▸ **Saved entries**
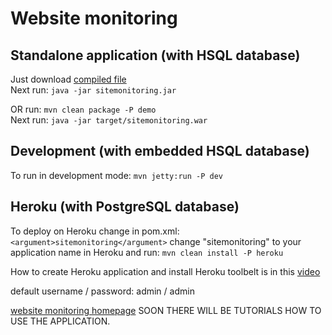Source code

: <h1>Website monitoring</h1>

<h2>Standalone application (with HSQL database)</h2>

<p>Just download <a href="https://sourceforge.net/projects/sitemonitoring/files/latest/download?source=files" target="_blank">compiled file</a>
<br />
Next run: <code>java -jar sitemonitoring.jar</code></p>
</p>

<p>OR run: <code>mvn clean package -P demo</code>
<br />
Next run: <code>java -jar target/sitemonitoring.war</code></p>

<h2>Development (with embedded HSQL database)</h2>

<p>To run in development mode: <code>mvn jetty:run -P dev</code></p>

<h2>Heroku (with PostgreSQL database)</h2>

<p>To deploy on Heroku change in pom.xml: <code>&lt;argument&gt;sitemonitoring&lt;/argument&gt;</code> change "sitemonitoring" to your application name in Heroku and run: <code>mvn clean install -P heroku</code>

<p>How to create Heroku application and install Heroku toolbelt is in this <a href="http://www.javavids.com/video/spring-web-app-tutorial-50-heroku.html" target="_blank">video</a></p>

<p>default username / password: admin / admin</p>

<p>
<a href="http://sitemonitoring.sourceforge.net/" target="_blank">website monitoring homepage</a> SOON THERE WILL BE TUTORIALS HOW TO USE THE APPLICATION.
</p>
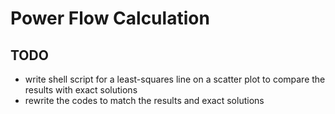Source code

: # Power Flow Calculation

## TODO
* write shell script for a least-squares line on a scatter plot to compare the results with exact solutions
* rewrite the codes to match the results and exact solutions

==

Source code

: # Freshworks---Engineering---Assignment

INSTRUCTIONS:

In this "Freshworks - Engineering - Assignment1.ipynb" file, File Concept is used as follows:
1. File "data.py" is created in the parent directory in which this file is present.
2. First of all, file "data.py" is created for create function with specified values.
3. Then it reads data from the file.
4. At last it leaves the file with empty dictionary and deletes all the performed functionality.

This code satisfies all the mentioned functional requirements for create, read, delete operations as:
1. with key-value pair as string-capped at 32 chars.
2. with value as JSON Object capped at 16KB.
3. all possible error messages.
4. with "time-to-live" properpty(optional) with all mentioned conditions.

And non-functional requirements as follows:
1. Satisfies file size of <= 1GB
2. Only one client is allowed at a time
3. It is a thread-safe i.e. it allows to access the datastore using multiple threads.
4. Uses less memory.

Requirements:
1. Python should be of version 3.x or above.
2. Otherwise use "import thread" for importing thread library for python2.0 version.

▸ **TASK ITEM**
In the data above, find the line with "<h2>Heroku (with PostgreSQL database)</h2>" and the line with "<p>How to create". Retype both, plus every line between them, exactly.

▸ **THE ANSWER**
<h2>Heroku (with PostgreSQL database)</h2>

<p>To deploy on Heroku change in pom.xml: <code>&lt;argument&gt;sitemonitoring&lt;/argument&gt;</code> change "sitemonitoring" to your application name in Heroku and run: <code>mvn clean install -P heroku</code>

<p>How to create Heroku application and install Heroku toolbelt is in this <a href="http://www.javavids.com/video/spring-web-app-tutorial-50-heroku.html" target="_blank">video</a></p>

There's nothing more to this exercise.